One thing all moms have in common is ‘mom guilt’ in some form. But, for mothers who have lost children we have a unique outlook on things. Sometimes, we get judgy and think other mothers should enjoy every moment with their children – because you never know which snuggle, kiss, story, giggle, meal, bedtime will be your last. Let’s be honest though, sometimes by the end of the day you are done. You rush bedtime, skip a book or a song turn off the light, shut the door for some much needed rest. Sure it’s normal to feel a little bad about that, we are human and sometimes we reach our max way before bedtime. For me though, when I rush bedtime I can’t help think, ‘what if?’ What if that was my last bedtime with him? What if that’s the last time I kiss his warm cheeks? Of course I have these thoughts every night, but on nights were bedtime is rushed those thoughts are intensified.

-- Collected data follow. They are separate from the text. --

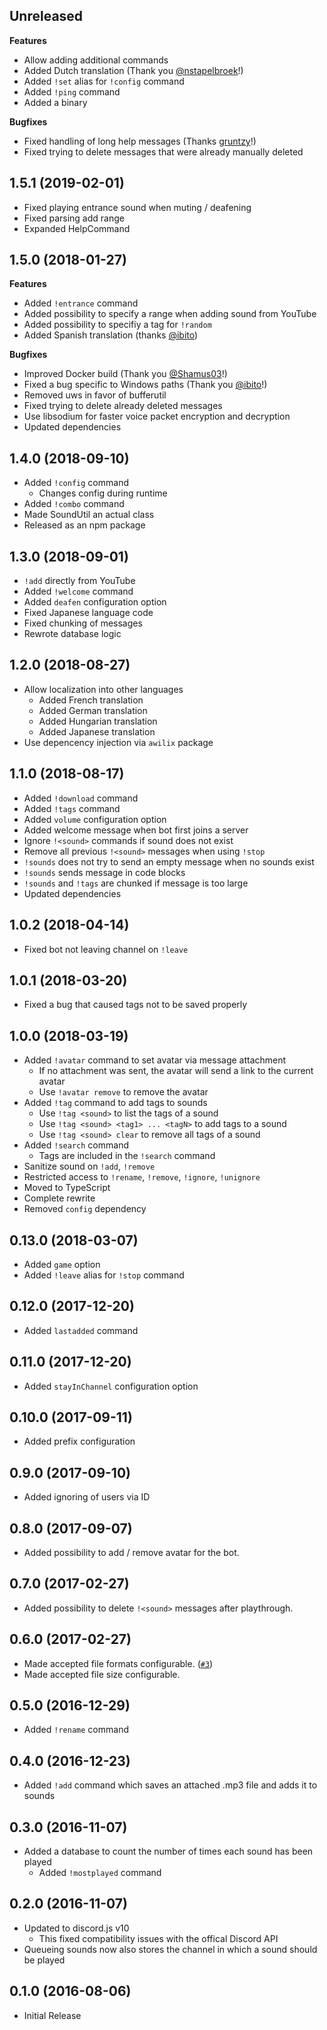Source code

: ## Unreleased

**Features**

+ Allow adding additional commands
+ Added Dutch translation (Thank you [@nstapelbroek](https://github.com/nstapelbroek)!)
+ Added `!set` alias for `!config` command
+ Added `!ping` command
+ Added a binary

**Bugfixes**

+ Fixed handling of long help messages (Thanks [gruntzy](https://github.com/gruntzy)!)
+ Fixed trying to delete messages that were already manually deleted

## 1.5.1 (2019-02-01)

+ Fixed playing entrance sound when muting / deafening
+ Fixed parsing add range
+ Expanded HelpCommand

## 1.5.0 (2018-01-27)

**Features**

+ Added `!entrance` command
+ Added possibility to specify a range when adding sound from YouTube
+ Added possibility to specifiy a tag for `!random`
+ Added Spanish translation (thanks [@ibito](https://github.com/ibito))

**Bugfixes**

+ Improved Docker build (Thank you [@Shamus03](https://github.com/Shamus03)!)
+ Fixed a bug specific to Windows paths (Thank you [@ibito](https://github.com/ibito)!)
+ Removed uws in favor of bufferutil
+ Fixed trying to delete already deleted messages
+ Use libsodium for faster voice packet encryption and decryption
+ Updated dependencies

## 1.4.0 (2018-09-10)

+ Added `!config` command
  + Changes config during runtime
+ Added `!combo` command
+ Made SoundUtil an actual class
+ Released as an npm package

## 1.3.0 (2018-09-01)

+ `!add` directly from YouTube
+ Added `!welcome` command
+ Added `deafen` configuration option
+ Fixed Japanese language code
+ Fixed chunking of messages
+ Rewrote database logic

## 1.2.0 (2018-08-27)

+ Allow localization into other languages
  + Added French translation
  + Added German translation
  + Added Hungarian translation
  + Added Japanese translation
+ Use depencency injection via `awilix` package

## 1.1.0 (2018-08-17)

+ Added `!download` command
+ Added `!tags` command
+ Added `volume` configuration option
+ Added welcome message when bot first joins a server
+ Ignore `!<sound>` commands if sound does not exist
+ Remove all previous `!<sound>` messages when using `!stop`
+ `!sounds` does not try to send an empty message when no sounds exist
+ `!sounds` sends message in code blocks
+ `!sounds` and `!tags` are chunked if message is too large
+ Updated dependencies

## 1.0.2 (2018-04-14)

+ Fixed bot not leaving channel on `!leave`

## 1.0.1 (2018-03-20)

+ Fixed a bug that caused tags not to be saved properly

## 1.0.0 (2018-03-19)

+ Added `!avatar` command to set avatar via message attachment
  + If no attachment was sent, the avatar will send a link to the current avatar
  + Use `!avatar remove` to remove the avatar
+ Added `!tag` command to add tags to sounds
  + Use `!tag <sound>` to list the tags of a sound
  + Use `!tag <sound> <tag1> ... <tagN>` to add tags to a sound
  + Use `!tag <sound> clear` to remove all tags of a sound
+ Added `!search` command
  + Tags are included in the `!search` command
+ Sanitize sound on `!add`, `!remove`
+ Restricted access to `!rename`, `!remove`, `!ignore`, `!unignore`
+ Moved to TypeScript
+ Complete rewrite
+ Removed `config` dependency

## 0.13.0 (2018-03-07)

+ Added `game` option
+ Added `!leave` alias for `!stop` command

## 0.12.0 (2017-12-20)

+ Added `lastadded` command

## 0.11.0 (2017-12-20)

+ Added `stayInChannel` configuration option

## 0.10.0 (2017-09-11)

+ Added prefix configuration

## 0.9.0 (2017-09-10)

+ Added ignoring of users via ID

## 0.8.0 (2017-09-07)

+ Added possibility to add / remove avatar for the bot.

## 0.7.0 (2017-02-27)

+ Added possibility to delete `!<sound>` messages after playthrough.

## 0.6.0 (2017-02-27)

+ Made accepted file formats configurable. ([`#3`](https://github.com/markokajzer/discord-soundbot/issues/3))
+ Made accepted file size configurable.

## 0.5.0 (2016-12-29)

+ Added `!rename` command

## 0.4.0 (2016-12-23)

+ Added `!add` command which saves an attached .mp3 file and adds it to sounds

## 0.3.0 (2016-11-07)

+ Added a database to count the number of times each sound has been played
  + Added `!mostplayed` command

## 0.2.0 (2016-11-07)

+ Updated to discord.js v10
  + This fixed compatibility issues with the offical Discord API
+ Queueing sounds now also stores the channel in which a sound should be played

## 0.1.0 (2016-08-06)

+ Initial Release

I wish I could give some words of wisdom about how to let those fears and thoughts go but I don’t. From the best that I can tell (through reading other blogs and talking with other parents) it never really goes away. “It changes” is the best advise I get. Which doesn’t make a lot of sense unless you have been through it. It does change. I don’t check on Little Brother multiple times a night. I can leave him in a different room now without panicking. I sometimes forget to turn his monitor on at nap time (gasp!). It still kills though, when I have a night where I am counting down to bedtime, and after I shut that door I immediately regret my actions.
I wish I could end this post on a happier note. But I am not happy and neither is this post.